Molecular dynamics modelling of the stress effect on diffusion behavior of hydrogen in tungsten

It has been proved by experiments that the heat load and implantation of hydrogen atoms from plasma of fusion reactors introduce significant stress in plasma facing material, tungsten. However, the stress effect on the diffusion of hydrogen atoms remains unclear. In this work, molecular dynamics simulations combined with the nudged elastic band method were performed to investigate the influence of uniaxial and shearing loads on the site preference, diffusion path and diffusion barrier of hydrogen atoms in tungsten lattices.

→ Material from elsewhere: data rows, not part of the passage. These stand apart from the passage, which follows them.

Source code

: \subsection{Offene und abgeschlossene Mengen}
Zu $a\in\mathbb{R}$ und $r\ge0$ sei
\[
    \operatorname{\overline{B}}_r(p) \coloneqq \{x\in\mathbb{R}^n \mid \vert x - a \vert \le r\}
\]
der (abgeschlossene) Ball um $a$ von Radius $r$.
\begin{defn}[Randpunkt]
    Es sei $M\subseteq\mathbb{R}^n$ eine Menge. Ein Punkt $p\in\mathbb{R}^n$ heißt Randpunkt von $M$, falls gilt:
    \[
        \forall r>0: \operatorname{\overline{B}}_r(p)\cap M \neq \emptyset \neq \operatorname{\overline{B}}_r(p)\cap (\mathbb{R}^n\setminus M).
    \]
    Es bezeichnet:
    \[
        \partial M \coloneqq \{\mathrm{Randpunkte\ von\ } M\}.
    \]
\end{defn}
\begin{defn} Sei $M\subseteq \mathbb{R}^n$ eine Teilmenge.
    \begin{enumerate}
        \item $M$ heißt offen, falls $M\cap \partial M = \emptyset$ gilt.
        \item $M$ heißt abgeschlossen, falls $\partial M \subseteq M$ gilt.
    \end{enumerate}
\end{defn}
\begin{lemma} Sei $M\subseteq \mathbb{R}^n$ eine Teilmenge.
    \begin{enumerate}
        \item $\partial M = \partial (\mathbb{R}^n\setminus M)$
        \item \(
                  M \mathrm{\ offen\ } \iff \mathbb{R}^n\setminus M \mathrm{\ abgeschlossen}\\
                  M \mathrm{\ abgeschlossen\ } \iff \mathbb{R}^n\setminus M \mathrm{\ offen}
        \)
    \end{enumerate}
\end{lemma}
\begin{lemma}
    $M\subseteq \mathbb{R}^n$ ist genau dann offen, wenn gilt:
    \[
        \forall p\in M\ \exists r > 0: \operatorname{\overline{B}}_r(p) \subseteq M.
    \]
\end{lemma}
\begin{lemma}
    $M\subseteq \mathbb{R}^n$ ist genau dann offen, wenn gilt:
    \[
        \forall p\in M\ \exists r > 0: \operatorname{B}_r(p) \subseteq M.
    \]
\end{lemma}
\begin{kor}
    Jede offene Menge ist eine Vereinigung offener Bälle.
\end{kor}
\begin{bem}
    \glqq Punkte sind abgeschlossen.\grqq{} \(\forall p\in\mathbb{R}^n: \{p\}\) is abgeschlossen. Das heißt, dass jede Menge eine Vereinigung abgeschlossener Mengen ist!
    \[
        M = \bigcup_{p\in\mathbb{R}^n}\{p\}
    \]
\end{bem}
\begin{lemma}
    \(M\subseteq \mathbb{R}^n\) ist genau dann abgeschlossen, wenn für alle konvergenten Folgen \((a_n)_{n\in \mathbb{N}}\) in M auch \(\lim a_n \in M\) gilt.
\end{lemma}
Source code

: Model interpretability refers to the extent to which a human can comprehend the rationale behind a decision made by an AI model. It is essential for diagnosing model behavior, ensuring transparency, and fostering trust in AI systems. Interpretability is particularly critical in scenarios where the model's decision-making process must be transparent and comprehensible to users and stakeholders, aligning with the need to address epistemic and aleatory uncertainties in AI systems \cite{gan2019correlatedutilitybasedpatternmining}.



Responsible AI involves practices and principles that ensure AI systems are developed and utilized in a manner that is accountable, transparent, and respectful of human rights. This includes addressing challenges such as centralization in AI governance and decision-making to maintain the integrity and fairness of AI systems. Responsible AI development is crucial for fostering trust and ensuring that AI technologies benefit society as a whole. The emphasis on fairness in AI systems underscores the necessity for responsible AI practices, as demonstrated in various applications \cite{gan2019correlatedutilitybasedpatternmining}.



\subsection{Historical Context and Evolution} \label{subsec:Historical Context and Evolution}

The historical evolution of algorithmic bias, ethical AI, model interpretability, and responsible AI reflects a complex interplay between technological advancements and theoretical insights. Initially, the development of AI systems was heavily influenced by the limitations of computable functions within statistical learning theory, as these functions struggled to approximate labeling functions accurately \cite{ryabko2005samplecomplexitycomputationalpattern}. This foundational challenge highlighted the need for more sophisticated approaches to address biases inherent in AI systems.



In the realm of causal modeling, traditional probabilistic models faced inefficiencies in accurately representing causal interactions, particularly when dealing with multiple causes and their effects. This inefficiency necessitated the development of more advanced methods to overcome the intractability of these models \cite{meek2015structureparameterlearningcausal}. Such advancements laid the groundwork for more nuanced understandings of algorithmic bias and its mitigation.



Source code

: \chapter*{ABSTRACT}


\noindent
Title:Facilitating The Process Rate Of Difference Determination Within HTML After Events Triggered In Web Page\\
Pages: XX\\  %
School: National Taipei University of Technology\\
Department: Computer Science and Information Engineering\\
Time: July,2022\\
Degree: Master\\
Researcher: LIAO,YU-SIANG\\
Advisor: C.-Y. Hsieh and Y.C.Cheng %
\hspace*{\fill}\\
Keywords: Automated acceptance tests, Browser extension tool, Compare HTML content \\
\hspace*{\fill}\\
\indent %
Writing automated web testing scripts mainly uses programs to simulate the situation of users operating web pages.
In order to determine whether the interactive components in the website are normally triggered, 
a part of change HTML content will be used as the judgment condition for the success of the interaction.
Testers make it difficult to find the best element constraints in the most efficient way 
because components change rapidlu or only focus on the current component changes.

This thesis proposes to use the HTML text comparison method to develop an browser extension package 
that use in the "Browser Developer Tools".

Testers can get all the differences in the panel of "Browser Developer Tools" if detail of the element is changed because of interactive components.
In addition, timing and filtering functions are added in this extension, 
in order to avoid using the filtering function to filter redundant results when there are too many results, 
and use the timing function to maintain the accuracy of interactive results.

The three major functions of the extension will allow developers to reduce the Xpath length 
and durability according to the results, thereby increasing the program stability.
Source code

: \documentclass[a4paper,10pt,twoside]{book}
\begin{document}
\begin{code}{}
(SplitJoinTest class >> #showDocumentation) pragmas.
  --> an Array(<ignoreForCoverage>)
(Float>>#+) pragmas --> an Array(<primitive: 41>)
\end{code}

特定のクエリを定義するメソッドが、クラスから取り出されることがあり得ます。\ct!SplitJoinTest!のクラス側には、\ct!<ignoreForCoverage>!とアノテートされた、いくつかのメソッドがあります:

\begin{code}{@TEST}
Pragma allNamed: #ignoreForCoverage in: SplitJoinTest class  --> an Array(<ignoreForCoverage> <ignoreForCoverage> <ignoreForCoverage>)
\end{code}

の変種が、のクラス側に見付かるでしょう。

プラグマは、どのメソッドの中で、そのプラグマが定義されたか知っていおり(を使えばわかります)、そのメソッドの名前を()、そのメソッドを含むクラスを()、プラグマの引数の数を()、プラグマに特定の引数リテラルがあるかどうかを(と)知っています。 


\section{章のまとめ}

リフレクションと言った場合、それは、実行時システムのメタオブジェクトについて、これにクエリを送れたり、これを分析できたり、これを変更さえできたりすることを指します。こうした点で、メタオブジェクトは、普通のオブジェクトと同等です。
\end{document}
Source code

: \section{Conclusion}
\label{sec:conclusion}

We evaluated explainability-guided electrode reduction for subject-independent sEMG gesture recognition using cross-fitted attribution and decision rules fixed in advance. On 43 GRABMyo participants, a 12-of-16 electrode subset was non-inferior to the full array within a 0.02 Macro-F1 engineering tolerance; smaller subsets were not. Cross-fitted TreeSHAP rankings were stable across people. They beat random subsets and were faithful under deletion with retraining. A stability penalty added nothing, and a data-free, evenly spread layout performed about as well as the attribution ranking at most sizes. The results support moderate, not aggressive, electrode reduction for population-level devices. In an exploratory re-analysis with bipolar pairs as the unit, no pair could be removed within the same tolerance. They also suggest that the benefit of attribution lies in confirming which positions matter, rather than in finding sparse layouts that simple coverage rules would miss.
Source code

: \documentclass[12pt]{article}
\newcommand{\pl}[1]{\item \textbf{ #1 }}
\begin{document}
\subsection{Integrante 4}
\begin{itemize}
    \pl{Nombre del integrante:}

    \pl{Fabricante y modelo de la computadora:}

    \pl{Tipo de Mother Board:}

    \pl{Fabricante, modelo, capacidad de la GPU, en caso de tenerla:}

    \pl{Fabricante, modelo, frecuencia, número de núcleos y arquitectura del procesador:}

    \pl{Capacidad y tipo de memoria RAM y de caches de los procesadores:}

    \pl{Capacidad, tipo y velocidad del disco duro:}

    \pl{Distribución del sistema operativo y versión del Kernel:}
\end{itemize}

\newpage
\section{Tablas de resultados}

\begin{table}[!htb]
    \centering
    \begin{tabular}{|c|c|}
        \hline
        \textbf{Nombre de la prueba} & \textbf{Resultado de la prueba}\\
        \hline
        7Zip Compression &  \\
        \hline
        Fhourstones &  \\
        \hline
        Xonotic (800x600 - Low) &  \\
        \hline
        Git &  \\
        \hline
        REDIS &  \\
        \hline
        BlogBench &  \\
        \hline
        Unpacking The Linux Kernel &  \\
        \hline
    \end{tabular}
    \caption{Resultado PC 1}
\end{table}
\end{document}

The simulated results show that the deformation of lattices under external stresses changes the layout of tungsten atoms around interstitial hydrogen atoms, and therefore changes the formation energy. Under uniaxial loads, the alteration of preferable sites between tetrahedral and octahedral sites was observed. Meanwhile, the variation of formation energy also results in the change of both the diffusion path and the diffusion barrier. However, no monotonic relationship between the diffusion barrier and the strain was obtained. Both compressive and tensile stresses can increase the diffusion barrier. Under both uniaxial and shearing loads, diffusion properties of hydrogen atoms differ in directions. For uniaxial compression, it is much easier to diffusion in the loading direction, while for shearing load, it is easier to jump in the direction perpendicular to the shearing plane.